------ SOURCE INFORMATION ------

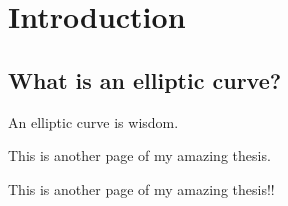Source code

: \chapter{Introduction}%
\label{sec:introduction}

\section{What is an elliptic curve?}

An elliptic curve is wisdom. ~\cite{Example}

\pagebreak

This is another page of my amazing thesis.

\pagebreak

This is another page of my amazing thesis!!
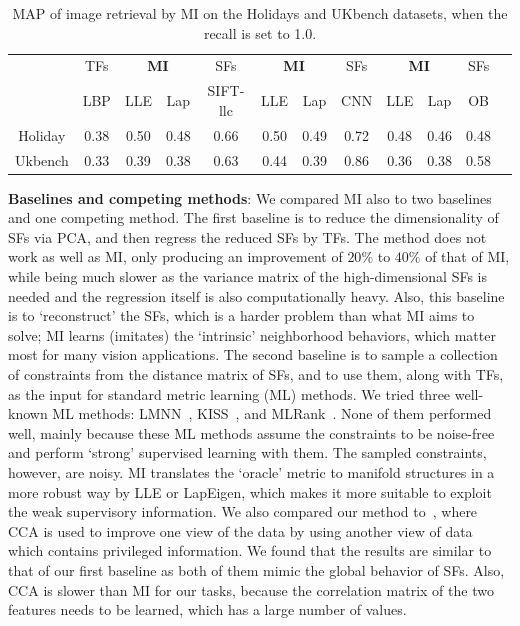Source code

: 
\begin{table}[!tb]
  \centering \small \setlength{\tabcolsep}{.60em} 
\caption{MAP of image retrieval by MI on the Holidays and UKbench datasets, when the recall is set to 1.0.}
      \begin{tabular}{c|c|ccc|ccc|cccc}
   & TFs & \multicolumn{2}{c}{\textbf{MI}} & SFs & \multicolumn{2}{c}{ \textbf{MI} } & SFs & \multicolumn{2}{c}{ \textbf{MI}} & SFs  \\   
    & LBP & LLE & Lap & SIFT-llc  & LLE & Lap & CNN &  LLE & Lap & OB     \\   \hline  
    Holiday & 0.38  & 0.50  & 0.48  & 0.66   & 0.50  & 0.49  & 0.72  & 0.48  & 0.46  & 0.48 \\
    Ukbench & 0.33  & 0.39  & 0.38  & 0.63   & 0.44  & 0.39  & 0.86  & 0.36  & 0.38  & 0.58\\   
   \end{tabular}
    \label{tab:retrieval} 
\end{table}
 

\textbf{Baselines and competing methods}: We compared MI also to two
baselines and one competing method. The first baseline is to reduce
the dimensionality of SFs via PCA, and then regress the reduced SFs by
TFs. The method does not work as well as MI, only producing
an improvement of $20\%$ to $40\%$ of that of MI, while being much slower
as the variance matrix of the high-dimensional SFs is needed and the
regression itself is also computationally heavy. Also, this baseline is
to `reconstruct' the SFs, which is a harder problem than what MI aims to solve; 
MI learns (imitates) the `intrinsic' neighborhood behaviors, which matter most for many vision applications. The
second baseline is to sample a collection of constraints from the
distance matrix of SFs, and to use them, along with TFs, as the input
for standard metric learning (ML) methods. We tried three well-known
ML methods: LMNN~\citep{max:margin:knn},
KISS~\citep{large:scale:metric:cvpr12}, and
MLRank~\citep{mlrank:10}. None of them performed well, mainly
because these ML methods assume the constraints to be noise-free and
perform `strong' supervised learning with them. The sampled
constraints, however, are noisy. MI translates the `oracle' metric to
manifold structures in a more robust way by LLE or LapEigen, which
makes it more suitable to exploit the weak supervisory information.
We also compared our method to~\citep{IQ:cvpr11}, where CCA
is used to improve one view of the data by using another view of data
which contains privileged information. We found that the results are
similar to that of our first baseline as both of them mimic the global
behavior of SFs. Also, CCA is slower than MI for our tasks, because the correlation
matrix of the two features needs to be learned, which has a large
number of values.

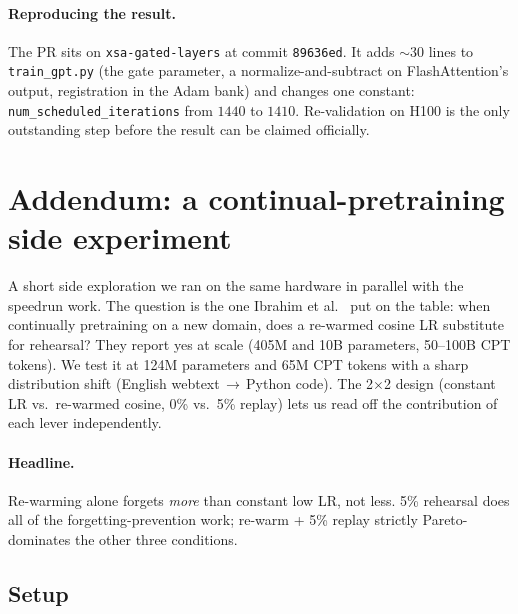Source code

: \documentclass[10pt,letterpaper]{article}
\newcommand{\code}[1]{\texttt{\small #1}}
\begin{document}
\paragraph{Reproducing the result.} The PR sits on \code{xsa-gated-layers} at commit \code{89636ed}. It adds $\sim$30 lines to \code{train\_gpt.py} (the gate parameter, a normalize-and-subtract on FlashAttention's output, registration in the Adam bank) and changes one constant: \code{num\_scheduled\_iterations} from $1440$ to $1410$. Re-validation on H100 is the only outstanding step before the result can be claimed officially.

\section{Addendum: a continual-pretraining side experiment}
\label{sec:cpt}

A short side exploration we ran on the same hardware in parallel with the speedrun work. The question is the one Ibrahim et al.~\cite{ibrahim_cpt} put on the table: when continually pretraining on a new domain, does a re-warmed cosine LR substitute for rehearsal? They report yes at scale (405M and 10B parameters, 50--100B CPT tokens). We test it at 124M parameters and 65M CPT tokens with a sharp distribution shift (English webtext\,$\to$\,Python code). The 2$\times$2 design (constant LR vs.\ re-warmed cosine, 0\% vs.\ 5\% replay) lets us read off the contribution of each lever independently.

\paragraph{Headline.} Re-warming alone forgets \emph{more} than constant low LR, not less. 5\% rehearsal does all of the forgetting-prevention work; re-warm + 5\% replay strictly Pareto-dominates the other three conditions.

\subsection{Setup}
\label{sec:cpt-setup}
\end{document}

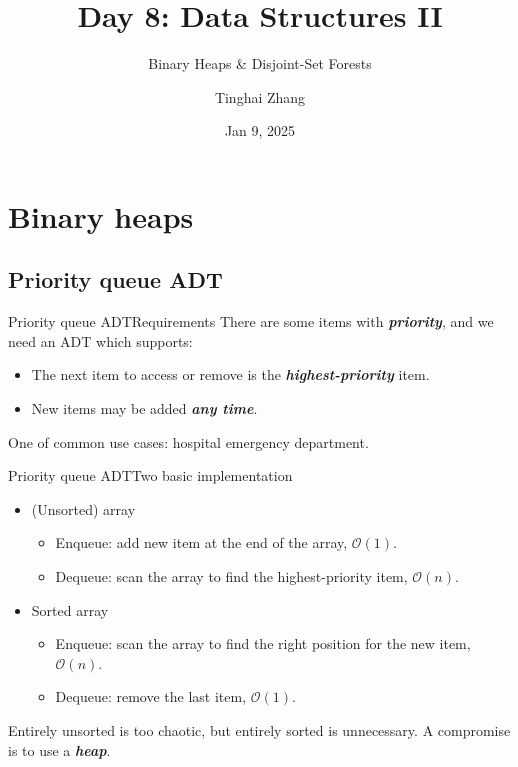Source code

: \documentclass[aspectratio=169]{ctexbeamer}
\title{Day 8: Data Structures II}
\subtitle{Binary Heaps \& Disjoint-Set Forests}
\author{Tinghai Zhang}
\date{Jan 9, 2025}
\newcommand{\highlight}[1]{\textbf{\textit{#1}}}
\begin{document}
    \begin{frame}
        \maketitle
    \end{frame}

    \section{Binary heaps}

    \subsection{Priority queue ADT}

    \begin{frame}{Priority queue ADT}{Requirements}
        There are some items with \highlight{priority}, and we need an ADT which supports:

        \begin{itemize}
            \item The next item to access or remove is the \highlight{highest-priority} item.
            \item New items may be added \highlight{any time}.
        \end{itemize}

        One of common use cases: hospital emergency department.
    \end{frame}

    \begin{frame}{Priority queue ADT}{Two basic implementation}
        \begin{itemize}
            \item (Unsorted) array
            \begin{itemize}
                \item Enqueue: add new item at the end of the array, $\mathcal O(1)$.
                \item Dequeue: scan the array to find the highest-priority item, $\mathcal O(n)$.
            \end{itemize}
            \item Sorted array
            \begin{itemize}
                \item Enqueue: scan the array to find the right position for the new item, $\mathcal O(n)$.
                \item Dequeue: remove the last item, $\mathcal O(1)$.
            \end{itemize}
        \end{itemize}
    
        Entirely unsorted is too chaotic, but entirely sorted is unnecessary. A compromise is to use a \highlight{heap}.
    \end{frame}
\end{document}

------

§ **YOUR ASSIGNMENT**: Search the entries above for "small". Return every line that has it.

§ **EXERCISE RESPONSE**:
  \centering \small \setlength{\tabcolsep}{.60em} 
\newcommand{\code}[1]{\texttt{\small #1}}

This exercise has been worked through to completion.